The proposed budget would include $105 million in funds to support an asteroid-capture mission and other asteroid studies, but eliminate a planned robotic mission to Jupiter's intriguing moon Europa, which harbors an ocean buried beneath its icy surface that may support microbial life. And current missions, such as NASA's Cassini spacecraft orbiting Saturn and the Messenger orbiter around Mercury, may come to premature ends.

Bill Nye, chief executive officer of the Planetary Society, called the budget "shortsighted and disastrous" in a letter urging supporters to write their Congressional representatives in support of planetary science. The organization aims to send 25,000 messages to Capitol Hill by April 28.

A group of lawmakers also joined in the campaign, penning a letter to NASA administrator Charles Bolden on April 19 asking that he and the Obama administration rethink their 2013 NASA budget, which is still unfinalized.

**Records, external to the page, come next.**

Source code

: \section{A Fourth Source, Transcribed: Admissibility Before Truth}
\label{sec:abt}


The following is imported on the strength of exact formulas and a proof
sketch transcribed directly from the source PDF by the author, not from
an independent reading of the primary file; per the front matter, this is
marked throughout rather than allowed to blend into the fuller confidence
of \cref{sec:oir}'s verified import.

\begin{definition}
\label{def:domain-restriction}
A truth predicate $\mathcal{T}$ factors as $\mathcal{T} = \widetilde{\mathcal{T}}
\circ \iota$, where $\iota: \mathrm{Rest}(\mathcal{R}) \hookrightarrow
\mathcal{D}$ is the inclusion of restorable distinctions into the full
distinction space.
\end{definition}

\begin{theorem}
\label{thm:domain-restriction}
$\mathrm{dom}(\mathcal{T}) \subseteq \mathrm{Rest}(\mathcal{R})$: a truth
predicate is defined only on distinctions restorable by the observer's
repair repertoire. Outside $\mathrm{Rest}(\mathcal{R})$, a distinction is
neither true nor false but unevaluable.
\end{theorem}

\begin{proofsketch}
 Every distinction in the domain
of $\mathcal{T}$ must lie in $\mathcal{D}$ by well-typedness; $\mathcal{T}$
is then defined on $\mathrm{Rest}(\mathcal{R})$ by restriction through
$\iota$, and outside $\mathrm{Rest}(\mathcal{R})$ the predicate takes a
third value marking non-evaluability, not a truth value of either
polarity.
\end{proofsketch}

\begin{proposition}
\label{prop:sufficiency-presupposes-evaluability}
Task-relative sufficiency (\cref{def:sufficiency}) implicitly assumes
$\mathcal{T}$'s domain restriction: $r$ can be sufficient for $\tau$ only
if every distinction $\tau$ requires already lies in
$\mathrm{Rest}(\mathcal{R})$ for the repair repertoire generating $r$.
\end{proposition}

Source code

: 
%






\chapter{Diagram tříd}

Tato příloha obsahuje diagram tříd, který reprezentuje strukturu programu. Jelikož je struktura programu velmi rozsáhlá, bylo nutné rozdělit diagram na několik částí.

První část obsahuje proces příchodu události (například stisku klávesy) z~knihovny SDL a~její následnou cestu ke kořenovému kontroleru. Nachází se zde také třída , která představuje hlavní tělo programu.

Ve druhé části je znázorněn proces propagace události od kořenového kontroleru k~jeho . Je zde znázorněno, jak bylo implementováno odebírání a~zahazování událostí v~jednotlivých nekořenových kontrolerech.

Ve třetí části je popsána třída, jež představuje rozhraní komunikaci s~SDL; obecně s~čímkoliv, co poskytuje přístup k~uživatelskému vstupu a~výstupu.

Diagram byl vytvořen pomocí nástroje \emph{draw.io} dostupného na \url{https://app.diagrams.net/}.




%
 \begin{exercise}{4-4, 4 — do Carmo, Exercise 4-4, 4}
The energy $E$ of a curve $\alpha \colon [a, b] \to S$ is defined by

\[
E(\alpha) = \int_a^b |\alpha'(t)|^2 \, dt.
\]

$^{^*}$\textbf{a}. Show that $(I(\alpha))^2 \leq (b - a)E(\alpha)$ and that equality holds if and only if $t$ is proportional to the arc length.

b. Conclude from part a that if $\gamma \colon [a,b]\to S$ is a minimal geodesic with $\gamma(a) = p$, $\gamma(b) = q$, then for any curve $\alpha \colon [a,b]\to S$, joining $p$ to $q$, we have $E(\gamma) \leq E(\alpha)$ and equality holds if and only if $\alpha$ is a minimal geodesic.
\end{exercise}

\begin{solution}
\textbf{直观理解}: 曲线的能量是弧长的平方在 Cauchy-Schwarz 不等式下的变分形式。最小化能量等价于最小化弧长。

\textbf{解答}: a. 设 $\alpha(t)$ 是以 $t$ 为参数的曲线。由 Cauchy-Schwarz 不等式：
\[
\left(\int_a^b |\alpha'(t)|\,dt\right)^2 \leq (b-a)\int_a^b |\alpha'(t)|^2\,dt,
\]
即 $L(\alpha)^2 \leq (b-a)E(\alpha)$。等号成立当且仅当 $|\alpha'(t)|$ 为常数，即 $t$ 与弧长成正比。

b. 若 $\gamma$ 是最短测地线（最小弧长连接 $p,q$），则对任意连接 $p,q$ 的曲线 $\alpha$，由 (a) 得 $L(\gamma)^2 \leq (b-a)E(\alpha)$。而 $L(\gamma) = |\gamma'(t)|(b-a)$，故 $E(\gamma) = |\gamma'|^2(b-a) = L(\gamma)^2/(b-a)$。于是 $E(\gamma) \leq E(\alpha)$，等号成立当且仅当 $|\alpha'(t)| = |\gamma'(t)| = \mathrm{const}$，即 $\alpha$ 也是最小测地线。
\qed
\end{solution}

"We write to express opposition to any Fiscal Year 2013 NASA Operating Plan that disproportionately applies sequester and across-the-board cuts to the science budget," wrote Representative Adam Schiff (D-CA) and Senator Dianne Feinstein (D-CA) in a letter signed by Senator Barbara Boxer (D-CA) and Representative John Culberson (R-TX). "While we fully understand that the funding levels enumerated in the bill and report are subject to change to reflect the across the board and sequester cuts, we expect that the balance among programs will remain consistent with the structure directed by Congress."

Follow Clara Moskowitz on Twitter and Google+. Follow us @Spacedotcom, Facebook and Google+. Original article on SPACE.com.

Copyright 2013 SPACE.com, a TechMediaNetwork company. All rights reserved. This material may not be published, broadcast, rewritten or redistributed.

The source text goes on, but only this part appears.